A Cu-Au-Ni compositional spread library was deposited as buffer-layer to explore the effect of different compositions on the formation of the L10-FeNi phase. HT magnetic characterization methods revealed the presence of a hard magnetic phase with an out-of-plane anisotropy, whose coercivity, measured along the film normal, increases from approximately 0.5 kOe up to 1.3 kOe as the Au content of the Cu-Au-Ni buffer-layer decreases. Similarly, the out-of-plane magneto-crystalline anisotropy energy density increases from 0.12 to 0.35 MJ/m3, such large values being related to the formation of the L10 FeNi phase induced by the buffer-layer. We remarkably observed that, in the range of compositions we investigated, the layers grow in a locally epitaxial way and a complex strain-driven diffusion mechanism, which depends on the Cu-Au-Ni atomic composition, was disclosed. Consequently, the great variation of the magnetic properties along the wafer surface can be mainly attributed to a strain-driven diffusion effect, strongly dependent on the stoichiometry of the buffer-layer, which is supposed to greatly influences the amount and/or the order degree of the L10-FeNi phase.

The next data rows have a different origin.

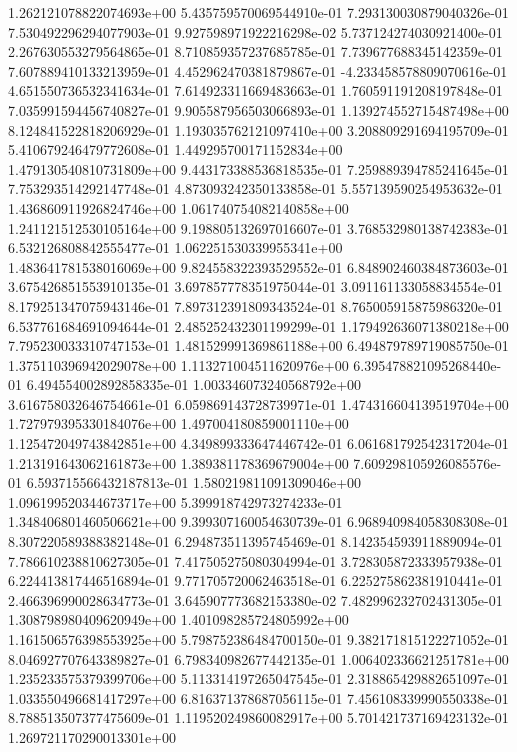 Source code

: 1.262121078822074693e+00
5.435759570069544910e-01
7.293130030879040326e-01
7.530492296294077903e-01
9.927598971922216298e-02
5.737124274030921400e-01
2.267630553279564865e-01
8.710859357237685785e-01
7.739677688345142359e-01
7.607889410133213959e-01
4.452962470381879867e-01
-4.233458578809070616e-01
4.651550736532341634e-01
7.614923311669483663e-01
1.760591191208197848e-01
7.035991594456740827e-01
9.905587956503066893e-01
1.139274552715487498e+00
8.124841522818206929e-01
1.193035762121097410e+00
3.208809291694195709e-01
5.410679246479772608e-01
1.449295700171152834e+00
1.479130540810731809e+00
9.443173388536818535e-01
7.259889394785241645e-01
7.753293514292147748e-01
4.873093242350133858e-01
5.557139590254953632e-01
1.436860911926824746e+00
1.061740754082140858e+00
1.241121512530105164e+00
9.198805132697016607e-01
3.768532980138742383e-01
6.532126808842555477e-01
1.062251530339955341e+00
1.483641781538016069e+00
9.824558322393529552e-01
6.848902460384873603e-01
3.675426851553910135e-01
3.697857778351975044e-01
3.091161133058834554e-01
8.179251347075943146e-01
7.897312391809343524e-01
8.765005915875986320e-01
6.537761684691094644e-01
2.485252432301199299e-01
1.179492636071380218e+00
7.795230033310747153e-01
1.481529991369861188e+00
6.494879789719085750e-01
1.375110396942029078e+00
1.113271004511620976e+00
6.395478821095268440e-01
6.494554002892858335e-01
1.003346073240568792e+00
3.616758032646754661e-01
6.059869143728739971e-01
1.474316604139519704e+00
1.727979395330184076e+00
1.497004180859001110e+00
1.125472049743842851e+00
4.349899333647446742e-01
6.061681792542317204e-01
1.213191643062161873e+00
1.389381178369679004e+00
7.609298105926085576e-01
6.593715566432187813e-01
1.580219811091309046e+00
1.096199520344673717e+00
5.399918742973274233e-01
1.348406801460506621e+00
9.399307160054630739e-01
6.968940984058308308e-01
8.307220589388382148e-01
6.294873511395745469e-01
8.142354593911889094e-01
7.786610238810627305e-01
7.417505275080304994e-01
3.728305872333957938e-01
6.224413817446516894e-01
9.771705720062463518e-01
6.225275862381910441e-01
2.466396990028634773e-01
3.645907773682153380e-02
7.482996232702431305e-01
1.308798980409620949e+00
1.401098285724805992e+00
1.161506576398553925e+00
5.798752386484700150e-01
9.382171815122271052e-01
8.046927707643389827e-01
6.798340982677442135e-01
1.006402336621251781e+00
1.235233575379399706e+00
5.113314197265047545e-01
2.318865429882651097e-01
1.033550496681417297e+00
6.816371378687056115e-01
7.456108339990550338e-01
8.788513507377475609e-01
1.119520249860082917e+00
5.701421737169423132e-01
1.269721170290013301e+00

By exploiting the advantage of a combinatorial approach, our study allows providing guidelines for the preparation of the high anisotropy L10-FeNi phase; indeed, the results suggest that including a thin diffusion barrier layer between the Au-Cu-Ni and the FeNi layers, by keeping the crystallographic texture while reducing or even avoiding the diffusion effect, would allow to fully exploit the potential of the Au-Cu-Ni alloy to obtain highly ordered FeNi L10 thin films.

Methods

Material Preparation

A high-vacuum AJA Int. ATC 2200-V magnetron sputtering system with a base pressure of 5 × 10−9 Torr was used to deposit on a 4-inch Si (100) substrate a Cr(10 nm)/AuCu3(70 nm)/combi-Au-Cu-Ni/NiFe(40 nm) stack (the reported thicknesses are nominal), where the combi-Au-Cu-Ni buffer-layer is a compositional spread layer of various stoichiometries co-deposited using combinatorial sputtering. The thickness of the combinatorial was estimated at 50 nm at the center of the Si wafer. The rest of the layers have homogeneous composition and thickness. The final deposition of FeNi was performed by co-sputtering Fe and Ni to a stoichiometry of 50-50 at.%. The Cr and Cu3Au seed-layers were deposited at 300 °C, while the combinatorial Au-Cu-Ni and Fe50Ni50 layers were grown at 200 °C; the Ar pressure was set at 3mTorr for all the layers.

Material Characterization

Room temperature magnetic properties were mapped across the wafer by using a High-Throughput polar magneto-optical Kerr effect (HT-MOKE) magnetometer with a maximum external magnetic field of 1.1 T. The spatial resolution, as determined from the laser spot size, is approximately 2 mm. Thin films’ structure and microstructure were investigated by Scanning Transmission Electron Microscopy (STEM) techniques. A JEOL JEM-ARM200F microscope equipped with a microanalysis system EDS Centurio was used for STEM observations and Energy Dispersive X-ray (EDX) measurements. MCA energy density of selected sample areas was determined using a conventional Bruker X-band ferromagnetic resonance (FMR) spectrometer operating at a microwave frequency of ν = 9.87 GHz. FMR spectra were recorded, at room temperature for different orientations of the static magnetic field within the film plane (in-plane measurements). Wide Angle X-ray scattering (WAXS) and X-ray Fluorescence (XRF) measurements have been performed at beam-line (BL) 1–5 bending magnet end station, at the Stanford Synchrotron Radiation Laboratory (SSRL/SLAC). BL1–5 is equipped with a two dimensional Rayonix 165 CCD detector for X-ray diffraction analysis and a vortex detector for paralleled XRF analysis. The X-ray energy employed during experiments was 12.7 keV and the angle of incidence was 4°.